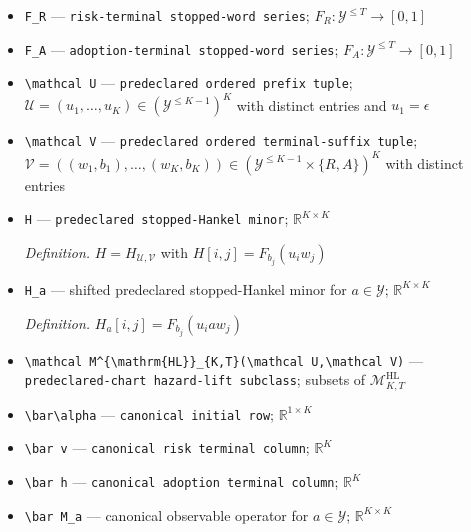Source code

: \documentclass{article}
\begin{document}
\begin{itemize}
  \par\smallskip\noindent\emph{Definition.} \(M_a=B_aK_0\)
  \item \texttt{F\_\allowbreak{}R} --- \texttt{risk-\allowbreak{}terminal stopped-\allowbreak{}word series}; \(F_R:\mathcal Y^{\le T}\to[0,1]\)
  \item \texttt{F\_\allowbreak{}A} --- \texttt{adoption-\allowbreak{}terminal stopped-\allowbreak{}word series}; \(F_A:\mathcal Y^{\le T}\to[0,1]\)
  \item \texttt{\textbackslash{}\allowbreak{}mathcal U} --- \texttt{predeclared ordered prefix tuple}; \(\mathcal U=(u_1,\ldots,u_K)\in(\mathcal Y^{\le K-1})^K\) with distinct entries and \(u_1=\epsilon\)
  \item \texttt{\textbackslash{}\allowbreak{}mathcal V} --- \texttt{predeclared ordered terminal-\allowbreak{}suffix tuple}; \(\mathcal V=((w_1,b_1),\ldots,(w_K,b_K))\in(\mathcal Y^{\le K-1}\times\{R,A\})^K\) with distinct entries
  \item \texttt{H} --- \texttt{predeclared stopped-\allowbreak{}Hankel minor}; \(\mathbb R^{K\times K}\)
  \par\smallskip\noindent\emph{Definition.} \(H=H_{\mathcal U,\mathcal V}\) with \(H[i,j]=F_{b_j}(u_iw_j)\)
  \item \texttt{H\_\allowbreak{}a} --- shifted predeclared stopped-Hankel minor for \(a\in\mathcal Y\); \(\mathbb R^{K\times K}\)
  \par\smallskip\noindent\emph{Definition.} \(H_a[i,j]=F_{b_j}(u_i a w_j)\)
  \item \texttt{\textbackslash{}\allowbreak{}mathcal M\textasciicircum{}\{\textbackslash{}\allowbreak{}mathrm\{HL\}\allowbreak{}\}\allowbreak{}\_\allowbreak{}\{K,\allowbreak{}T\}\allowbreak{}(\textbackslash{}\allowbreak{}mathcal U,\allowbreak{}\textbackslash{}\allowbreak{}mathcal V)} --- \texttt{predeclared-\allowbreak{}chart hazard-\allowbreak{}lift subclass}; subsets of \(\mathcal M^{\mathrm{HL}}_{K,T}\)
  \item \texttt{\textbackslash{}\allowbreak{}bar\textbackslash{}\allowbreak{}alpha} --- \texttt{canonical initial row}; \(\mathbb R^{1\times K}\)
  \item \texttt{\textbackslash{}\allowbreak{}bar v} --- \texttt{canonical risk terminal column}; \(\mathbb R^K\)
  \item \texttt{\textbackslash{}\allowbreak{}bar h} --- \texttt{canonical adoption terminal column}; \(\mathbb R^K\)
  \item \texttt{\textbackslash{}\allowbreak{}bar M\_\allowbreak{}a} --- canonical observable operator for \(a\in\mathcal Y\); \(\mathbb R^{K\times K}\)

\end{itemize}
\end{document}
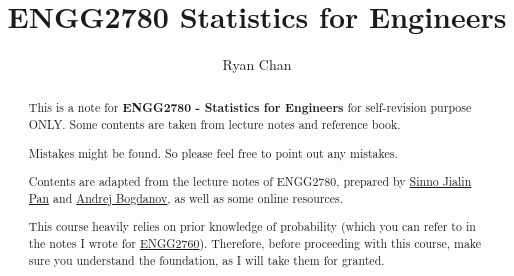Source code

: \documentclass[a4paper]{report}
\author{Ryan Chan}
\title{ENGG2780 Statistics for Engineers}
\begin{document}
\setlength\parindent{0pt}

\maketitle

\newpage

\begin{abstract}
	This is a note for \textbf{ENGG2780 - Statistics for Engineers} for self-revision purpose ONLY. Some contents are taken from lecture notes and reference book.
	
	Mistakes might be found. So please feel free to point out any mistakes.
	
	Contents are adapted from the lecture notes of ENGG2780, prepared by \href{https://www.cse.cuhk.edu.hk/~sinnopan/}{Sinno Jialin Pan} and \href{https://andrejb.net}{Andrej Bogdanov}, as well as some online resources.

	This course heavily relies on prior knowledge of probability (which you can refer to in the notes I wrote for \href{https://www.ryanc.wtf/files/ENGG2760.pdf}{ENGG2760}). Therefore, before proceeding with this course, make sure you understand the foundation, as I will take them for granted.
\end{abstract}

\newpage

\tableofcontents

\setlength{\parskip}{5pt}
\appendix

\end{document}
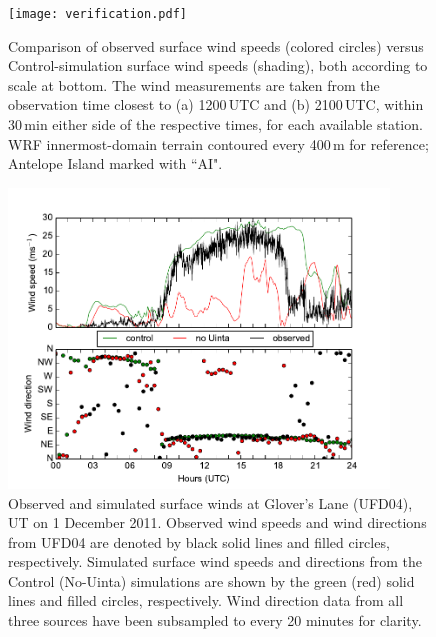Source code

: \documentclass[pdftex,12pt]{article}
\begin{document}
\begin{figure}[t]
\centering
\texttt{[image: verification.pdf]}
\caption{Comparison of observed surface wind speeds (colored circles) versus Control-simulation surface wind speeds (shading), both according to scale at bottom. The wind measurements are taken from the observation time closest to (a) 1200\,UTC and (b) 2100\,UTC, within 30\,min either side of the respective times, for each available station. WRF innermost-domain terrain contoured every 400\,m for reference; Antelope Island marked with ``AI".}
\label{fig:verif}
\end{figure}

\begin{figure}[p]
\centering
\includegraphics[width=0.9\textwidth]{GloversLane_ts}
\caption{Observed and simulated surface winds at Glover's Lane (UFD04), UT on 1 December 2011. Observed wind speeds and wind directions from UFD04 are denoted by black solid lines and filled circles, respectively. Simulated surface wind speeds and directions from the Control (No-Uinta) simulations are shown by the green (red) solid lines and filled circles, respectively. Wind direction data from all three sources have been subsampled to every 20 minutes for clarity.}
\label{fig:glove_ts}
\end{figure}
\end{document}
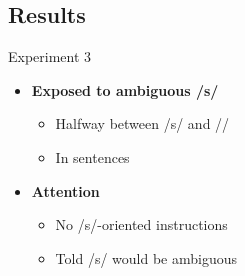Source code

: \documentclass{beamer}
\begin{document}
\subsection{Results}

\begin{frame}{Experiment 3}

\begin{minipage}{0.45\textwidth}
\begin{itemize}
\item \textbf{Exposed to ambiguous /s/}
\begin{itemize}
\item Halfway between /s/ and /\textesh/
\item In sentences
\end{itemize}

\item \textbf{Attention}
\begin{itemize}
\item No /s/-oriented instructions
\item Told /s/ would be ambiguous
\end{itemize}


\end{itemize}
\end{minipage}
\end{frame}
\end{document}
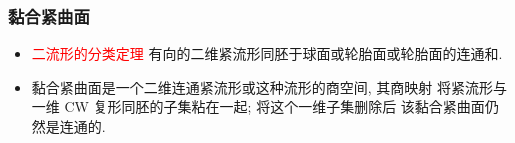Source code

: \documentclass[UTF8]{ctexbeamer}	%
\theoremstyle{plain}
\theoremstyle{definition}
\theoremstyle{remark}
\numberwithin{equation}{section}
\begin{document}
\begin{frame}
    \frametitle{黏合紧曲面}
    \begin{itemize}
        \item
              \textcolor{red}{二流形的分类定理} \newline
              有向的二维紧流形同胚于球面或轮胎面或轮胎面的连通和.
              \begin{figure}[!htb]
                \centering
                 \qquad
            \end{figure}


        \item 黏合紧曲面是一个二维连通紧流形或这种流形的商空间, 其商映射
              将紧流形与一维 CW 复形同胚的子集粘在一起; 将这个一维子集删除后
              该黏合紧曲面仍然是连通的.
    \end{itemize}
\end{frame}
\end{document}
····················
# WHAT IS REQUIRED
Copy the entries exactly. Leave out the images.

# SOLUTION BELOW
Source code

: \documentclass{article}
\begin{document}
\begin{itemize}
  \par\smallskip\noindent\emph{Definition.} \(M_a=B_aK_0\)
  \item \texttt{F\_\allowbreak{}R} --- \texttt{risk-\allowbreak{}terminal stopped-\allowbreak{}word series}; \(F_R:\mathcal Y^{\le T}\to[0,1]\)
  \item \texttt{F\_\allowbreak{}A} --- \texttt{adoption-\allowbreak{}terminal stopped-\allowbreak{}word series}; \(F_A:\mathcal Y^{\le T}\to[0,1]\)
  \item \texttt{\textbackslash{}\allowbreak{}mathcal U} --- \texttt{predeclared ordered prefix tuple}; \(\mathcal U=(u_1,\ldots,u_K)\in(\mathcal Y^{\le K-1})^K\) with distinct entries and \(u_1=\epsilon\)
  \item \texttt{\textbackslash{}\allowbreak{}mathcal V} --- \texttt{predeclared ordered terminal-\allowbreak{}suffix tuple}; \(\mathcal V=((w_1,b_1),\ldots,(w_K,b_K))\in(\mathcal Y^{\le K-1}\times\{R,A\})^K\) with distinct entries
  \item \texttt{H} --- \texttt{predeclared stopped-\allowbreak{}Hankel minor}; \(\mathbb R^{K\times K}\)
  \par\smallskip\noindent\emph{Definition.} \(H=H_{\mathcal U,\mathcal V}\) with \(H[i,j]=F_{b_j}(u_iw_j)\)
  \item \texttt{H\_\allowbreak{}a} --- shifted predeclared stopped-Hankel minor for \(a\in\mathcal Y\); \(\mathbb R^{K\times K}\)
  \par\smallskip\noindent\emph{Definition.} \(H_a[i,j]=F_{b_j}(u_i a w_j)\)
  \item \texttt{\textbackslash{}\allowbreak{}mathcal M\textasciicircum{}\{\textbackslash{}\allowbreak{}mathrm\{HL\}\allowbreak{}\}\allowbreak{}\_\allowbreak{}\{K,\allowbreak{}T\}\allowbreak{}(\textbackslash{}\allowbreak{}mathcal U,\allowbreak{}\textbackslash{}\allowbreak{}mathcal V)} --- \texttt{predeclared-\allowbreak{}chart hazard-\allowbreak{}lift subclass}; subsets of \(\mathcal M^{\mathrm{HL}}_{K,T}\)
  \item \texttt{\textbackslash{}\allowbreak{}bar\textbackslash{}\allowbreak{}alpha} --- \texttt{canonical initial row}; \(\mathbb R^{1\times K}\)
  \item \texttt{\textbackslash{}\allowbreak{}bar v} --- \texttt{canonical risk terminal column}; \(\mathbb R^K\)
  \item \texttt{\textbackslash{}\allowbreak{}bar h} --- \texttt{canonical adoption terminal column}; \(\mathbb R^K\)
  \item \texttt{\textbackslash{}\allowbreak{}bar M\_\allowbreak{}a} --- canonical observable operator for \(a\in\mathcal Y\); \(\mathbb R^{K\times K}\)

\end{itemize}
\end{document}
Source code

: \documentclass[a4paper]{report}
\author{Ryan Chan}
\title{ENGG2780 Statistics for Engineers}
\begin{document}
\setlength\parindent{0pt}

\maketitle

\newpage

\begin{abstract}
	This is a note for \textbf{ENGG2780 - Statistics for Engineers} for self-revision purpose ONLY. Some contents are taken from lecture notes and reference book.
	
	Mistakes might be found. So please feel free to point out any mistakes.
	
	Contents are adapted from the lecture notes of ENGG2780, prepared by \href{https://www.cse.cuhk.edu.hk/~sinnopan/}{Sinno Jialin Pan} and \href{https://andrejb.net}{Andrej Bogdanov}, as well as some online resources.

	This course heavily relies on prior knowledge of probability (which you can refer to in the notes I wrote for \href{https://www.ryanc.wtf/files/ENGG2760.pdf}{ENGG2760}). Therefore, before proceeding with this course, make sure you understand the foundation, as I will take them for granted.
\end{abstract}

\newpage

\tableofcontents

\setlength{\parskip}{5pt}
\appendix

\end{document}
Source code

: \documentclass[pdftex,12pt]{article}
\begin{document}
\begin{figure}[t]
\centering
\texttt{[image: verification.pdf]}
\caption{Comparison of observed surface wind speeds (colored circles) versus Control-simulation surface wind speeds (shading), both according to scale at bottom. The wind measurements are taken from the observation time closest to (a) 1200\,UTC and (b) 2100\,UTC, within 30\,min either side of the respective times, for each available station. WRF innermost-domain terrain contoured every 400\,m for reference; Antelope Island marked with ``AI".}
\label{fig:verif}
\end{figure}

\begin{figure}[p]
\centering
\includegraphics[width=0.9\textwidth]{GloversLane_ts}
\caption{Observed and simulated surface winds at Glover's Lane (UFD04), UT on 1 December 2011. Observed wind speeds and wind directions from UFD04 are denoted by black solid lines and filled circles, respectively. Simulated surface wind speeds and directions from the Control (No-Uinta) simulations are shown by the green (red) solid lines and filled circles, respectively. Wind direction data from all three sources have been subsampled to every 20 minutes for clarity.}
\label{fig:glove_ts}
\end{figure}
\end{document}
Source code

: \documentclass{beamer}
\begin{document}
\subsection{Results}

\begin{frame}{Experiment 3}

\begin{minipage}{0.45\textwidth}
\begin{itemize}
\item \textbf{Exposed to ambiguous /s/}
\begin{itemize}
\item Halfway between /s/ and /\textesh/
\item In sentences
\end{itemize}

\item \textbf{Attention}
\begin{itemize}
\item No /s/-oriented instructions
\item Told /s/ would be ambiguous
\end{itemize}


\end{itemize}
\end{minipage}
\end{frame}
\end{document}
Source code

: \documentclass[UTF8]{ctexbeamer}	%
\theoremstyle{plain}
\theoremstyle{definition}
\theoremstyle{remark}
\numberwithin{equation}{section}
\begin{document}
\begin{frame}
    \frametitle{黏合紧曲面}
    \begin{itemize}
        \item
              \textcolor{red}{二流形的分类定理} \newline
              有向的二维紧流形同胚于球面或轮胎面或轮胎面的连通和.
              \begin{figure}[!htb]
                \centering
                 \qquad
            \end{figure}


        \item 黏合紧曲面是一个二维连通紧流形或这种流形的商空间, 其商映射
              将紧流形与一维 CW 复形同胚的子集粘在一起; 将这个一维子集删除后
              该黏合紧曲面仍然是连通的.
    \end{itemize}
\end{frame}
\end{document}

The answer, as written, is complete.